Market Overview

Bitcoin and Ethereum are both trading in very tight intraday ranges after a week-long pull-back from the January highs.

Sentiment: The Fear & Greed Index sits at 25 (Fear). That usually caps aggressive upside but also means the market is not yet euphoric enough for a disorderly flush lower.

Flows & Liquidity: Total-market 24 h volume has fallen below 2 % of market-cap (≈ $61 bn on $3.22 tn), confirming the holiday-like liquidity we are seeing on the hourly charts. ETF flows remain net-positive on the week, but Friday saw the first $395 m outflow – another sign that dip-buyers are patient rather than urgent.

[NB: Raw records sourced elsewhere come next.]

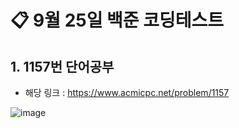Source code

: # 📋 9월 25일 백준 코딩테스트

## 1. 1157번 단어공부
- 해당 링크 : https://www.acmicpc.net/problem/1157
  
![image](https://github.com/user-attachments/assets/a3646428-6cf2-4f02-ac8a-b78749906030)
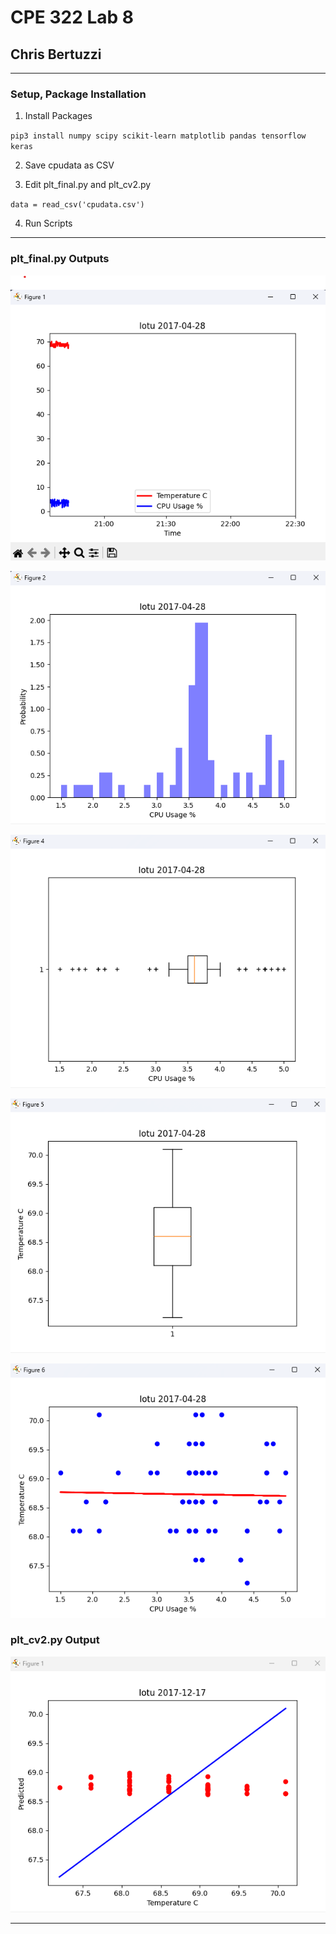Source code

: # CPE 322 Lab 8

## Chris Bertuzzi

---

### Setup, Package Installation

1. Install Packages

`pip3 install numpy scipy scikit-learn matplotlib pandas tensorflow keras`

2. Save cpudata as CSV

3. Edit plt_final.py and plt_cv2.py

`data = read_csv('cpudata.csv')`

4. Run Scripts

---

### plt_final.py Outputs

![image](Images/Lab8/f1.png)

![image](Images/Lab8/f2.png)

![image](Images/Lab8/f4.png)

![image](Images/Lab8/f5.png)

![image](Images/Lab8/f6.png)

### plt_cv2.py Output

![image](Images/Lab8/f1_.png)

---
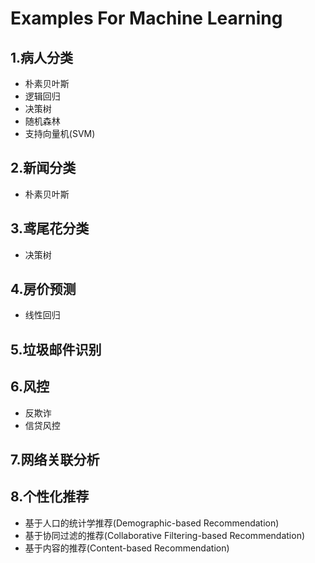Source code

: #  Examples For Machine Learning

## 1.病人分类
* 朴素贝叶斯
* 逻辑回归
* 决策树
* 随机森林
* 支持向量机(SVM)

## 2.新闻分类
*  朴素贝叶斯

## 3.鸢尾花分类
* 决策树

## 4.房价预测
*  线性回归

## 5.垃圾邮件识别


## 6.风控
*  反欺诈
*  信贷风控

## 7.网络关联分析

## 8.个性化推荐
* 基于人口的统计学推荐(Demographic-based Recommendation)
* 基于协同过滤的推荐(Collaborative Filtering-based Recommendation)
* 基于内容的推荐(Content-based Recommendation)

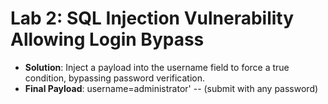 # Lab 2: SQL Injection Vulnerability Allowing Login Bypass

* **Solution**: Inject a payload into the username field to force a true condition, bypassing password verification.
* **Final Payload**: username=administrator' -- (submit with any password)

Macro Back-drop: Headlines are dominated by U.S.–Europe tariff threats. In classical risk-asset markets that would be a drag, but digital-asset desks have started to treat geopolitical friction as a mild positive for BTC (store-of-value narrative). At the same time the USD has firmed, which historically caps large crypto rallies. On balance this keeps BTC range-bound.

Technical Picture – BTC:
• Over the past 24 h BTC has printed successive higher lows at 94 889 → 94 970 → 95 020, but every rebound stalls in the 95 240–95 250 area (hourly supply zone).
• Realised volatility keeps compressing – the last five hourly candles’ true range is < $200.
• Short-term VWAP sits at 95 140 (spot is almost exactly on it), while the 20-hour EMA is down-sloping at 95 260; that makes 95 250–95 300 stiff resistance.
• Strongest intraday support is 94 850 (1- and 4-hour demand, prior session low). A stop-hunt into 94 800–94 900 is possible, but bid walls on major exchanges ($150 m aggregated) should limit downside follow-through.

Technical Picture – ETH:
• ETH has out-performed BTC on the week (-0.1 % vs +0.6 % over 24 h) and its ETH/BTC cross is inching higher.
• The validator-exit-queue hitting zero and several bullish on-chain headlines (staking, ‘bull-market-support band’) are encouraging discretionary long-only flows.
• Hourly structure shows a staircase of higher lows since Friday’s 3 305 trough. Immediate resistance sits at 3 335 (overlapping 50-hour SMA).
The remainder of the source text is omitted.